» Recorded data:

========================

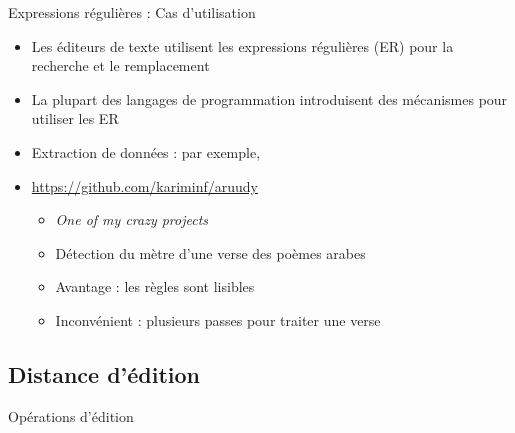 \documentclass{KodeBook}
\begin{document}
Expressions régulières : Cas d'utilisation

\begin{itemize}
	\item Les éditeurs de texte utilisent les expressions régulières (ER) pour la recherche et le remplacement
	\item La plupart des langages de programmation introduisent des mécanismes pour utiliser les ER
	\item Extraction de données : par exemple, 
	\item \url{https://github.com/kariminf/aruudy}
	\begin{itemize}
		\item \textit{One of my crazy projects}
		\item Détection du mètre d'une verse des poèmes arabes
		\item Avantage : les règles sont lisibles
		\item Inconvénient : plusieurs passes pour traiter une verse 
	\end{itemize}
\end{itemize}

\subsection{Distance d'édition}

Opérations d'édition
\end{document}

========================

» Directions: Go through the data above and count the lines that hold "itemize". Respond with the number and no other words.

» Task response: 4